───── DATA TO PROCESS ─────

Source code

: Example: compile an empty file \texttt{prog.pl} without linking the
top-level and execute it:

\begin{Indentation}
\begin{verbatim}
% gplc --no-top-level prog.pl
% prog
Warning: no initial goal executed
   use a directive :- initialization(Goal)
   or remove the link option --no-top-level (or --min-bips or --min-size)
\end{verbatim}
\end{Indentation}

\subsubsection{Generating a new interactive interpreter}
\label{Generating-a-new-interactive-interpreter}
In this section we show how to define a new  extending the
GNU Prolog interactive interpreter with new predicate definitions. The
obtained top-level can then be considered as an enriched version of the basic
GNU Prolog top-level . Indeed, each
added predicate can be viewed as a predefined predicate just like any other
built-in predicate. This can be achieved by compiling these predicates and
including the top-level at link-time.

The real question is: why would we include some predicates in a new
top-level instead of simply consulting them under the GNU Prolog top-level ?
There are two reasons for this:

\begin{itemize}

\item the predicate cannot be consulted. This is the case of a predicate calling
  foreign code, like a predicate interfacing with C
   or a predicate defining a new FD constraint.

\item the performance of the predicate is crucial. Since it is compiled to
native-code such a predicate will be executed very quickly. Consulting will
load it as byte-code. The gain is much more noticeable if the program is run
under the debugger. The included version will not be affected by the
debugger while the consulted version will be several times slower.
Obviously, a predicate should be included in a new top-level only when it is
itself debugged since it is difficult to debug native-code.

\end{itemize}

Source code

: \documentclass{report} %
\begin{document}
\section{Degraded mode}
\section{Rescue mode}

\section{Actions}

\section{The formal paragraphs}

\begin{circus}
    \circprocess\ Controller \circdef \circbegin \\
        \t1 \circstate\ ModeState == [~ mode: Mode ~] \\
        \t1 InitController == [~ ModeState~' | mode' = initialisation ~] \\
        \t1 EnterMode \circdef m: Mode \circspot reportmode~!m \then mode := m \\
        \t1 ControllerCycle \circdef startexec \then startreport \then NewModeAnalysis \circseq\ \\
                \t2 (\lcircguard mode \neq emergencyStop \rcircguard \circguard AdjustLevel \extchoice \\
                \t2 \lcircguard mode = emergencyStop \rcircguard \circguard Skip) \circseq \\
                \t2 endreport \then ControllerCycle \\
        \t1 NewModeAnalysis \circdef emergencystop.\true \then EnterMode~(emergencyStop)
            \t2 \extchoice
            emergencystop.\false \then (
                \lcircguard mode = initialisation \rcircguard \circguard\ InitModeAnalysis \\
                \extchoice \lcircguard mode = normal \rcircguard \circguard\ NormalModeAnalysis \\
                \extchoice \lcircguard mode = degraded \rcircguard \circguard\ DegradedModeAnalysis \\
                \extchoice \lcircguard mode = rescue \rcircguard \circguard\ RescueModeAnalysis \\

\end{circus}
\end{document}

─────

→ PROBLEM REQUIREMENTS
Report the number of lines of the listing above that hold the string "Indentation", with no other text.

→ COMPLETED EXERCISE
2